══ Information supplied
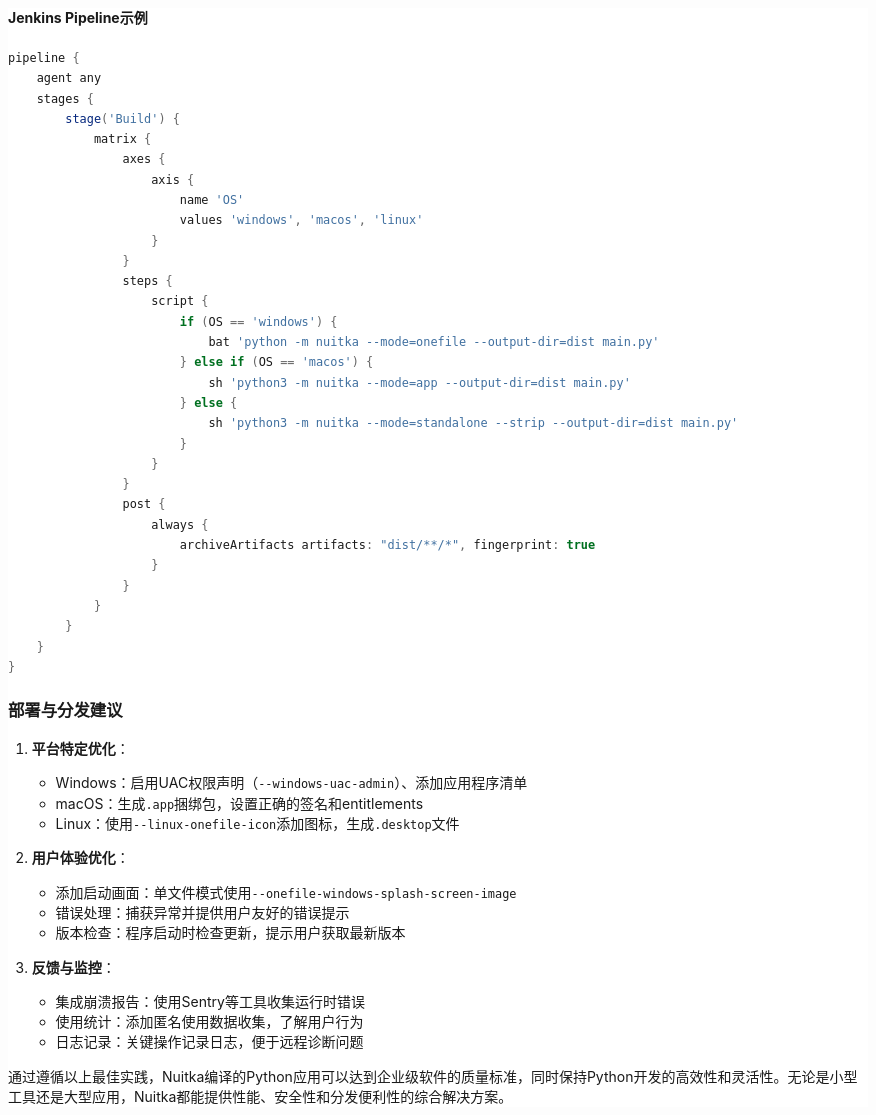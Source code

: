 #### Jenkins Pipeline示例

```groovy
pipeline {
    agent any
    stages {
        stage('Build') {
            matrix {
                axes {
                    axis {
                        name 'OS'
                        values 'windows', 'macos', 'linux'
                    }
                }
                steps {
                    script {
                        if (OS == 'windows') {
                            bat 'python -m nuitka --mode=onefile --output-dir=dist main.py'
                        } else if (OS == 'macos') {
                            sh 'python3 -m nuitka --mode=app --output-dir=dist main.py'
                        } else {
                            sh 'python3 -m nuitka --mode=standalone --strip --output-dir=dist main.py'
                        }
                    }
                }
                post {
                    always {
                        archiveArtifacts artifacts: "dist/**/*", fingerprint: true
                    }
                }
            }
        }
    }
}
```

### 部署与分发建议

1. **平台特定优化**：
   - Windows：启用UAC权限声明（`--windows-uac-admin`）、添加应用程序清单
   - macOS：生成`.app`捆绑包，设置正确的签名和entitlements
   - Linux：使用`--linux-onefile-icon`添加图标，生成`.desktop`文件

2. **用户体验优化**：
   - 添加启动画面：单文件模式使用`--onefile-windows-splash-screen-image`
   - 错误处理：捕获异常并提供用户友好的错误提示
   - 版本检查：程序启动时检查更新，提示用户获取最新版本

3. **反馈与监控**：
   - 集成崩溃报告：使用Sentry等工具收集运行时错误
   - 使用统计：添加匿名使用数据收集，了解用户行为
   - 日志记录：关键操作记录日志，便于远程诊断问题

通过遵循以上最佳实践，Nuitka编译的Python应用可以达到企业级软件的质量标准，同时保持Python开发的高效性和灵活性。无论是小型工具还是大型应用，Nuitka都能提供性能、安全性和分发便利性的综合解决方案。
════
* Prompt: Because only the text is wanted, repeat all the entries exactly and leave out the pictures.

* Answer to the exercise:
Source code

: #### Jenkins Pipeline示例

```groovy
pipeline {
    agent any
    stages {
        stage('Build') {
            matrix {
                axes {
                    axis {
                        name 'OS'
                        values 'windows', 'macos', 'linux'
                    }
                }
                steps {
                    script {
                        if (OS == 'windows') {
                            bat 'python -m nuitka --mode=onefile --output-dir=dist main.py'
                        } else if (OS == 'macos') {
                            sh 'python3 -m nuitka --mode=app --output-dir=dist main.py'
                        } else {
                            sh 'python3 -m nuitka --mode=standalone --strip --output-dir=dist main.py'
                        }
                    }
                }
                post {
                    always {
                        archiveArtifacts artifacts: "dist/**/*", fingerprint: true
                    }
                }
            }
        }
    }
}
```

### 部署与分发建议

1. **平台特定优化**：
   - Windows：启用UAC权限声明（`--windows-uac-admin`）、添加应用程序清单
   - macOS：生成`.app`捆绑包，设置正确的签名和entitlements
   - Linux：使用`--linux-onefile-icon`添加图标，生成`.desktop`文件

2. **用户体验优化**：
   - 添加启动画面：单文件模式使用`--onefile-windows-splash-screen-image`
   - 错误处理：捕获异常并提供用户友好的错误提示
   - 版本检查：程序启动时检查更新，提示用户获取最新版本

3. **反馈与监控**：
   - 集成崩溃报告：使用Sentry等工具收集运行时错误
   - 使用统计：添加匿名使用数据收集，了解用户行为
   - 日志记录：关键操作记录日志，便于远程诊断问题

通过遵循以上最佳实践，Nuitka编译的Python应用可以达到企业级软件的质量标准，同时保持Python开发的高效性和灵活性。无论是小型工具还是大型应用，Nuitka都能提供性能、安全性和分发便利性的综合解决方案。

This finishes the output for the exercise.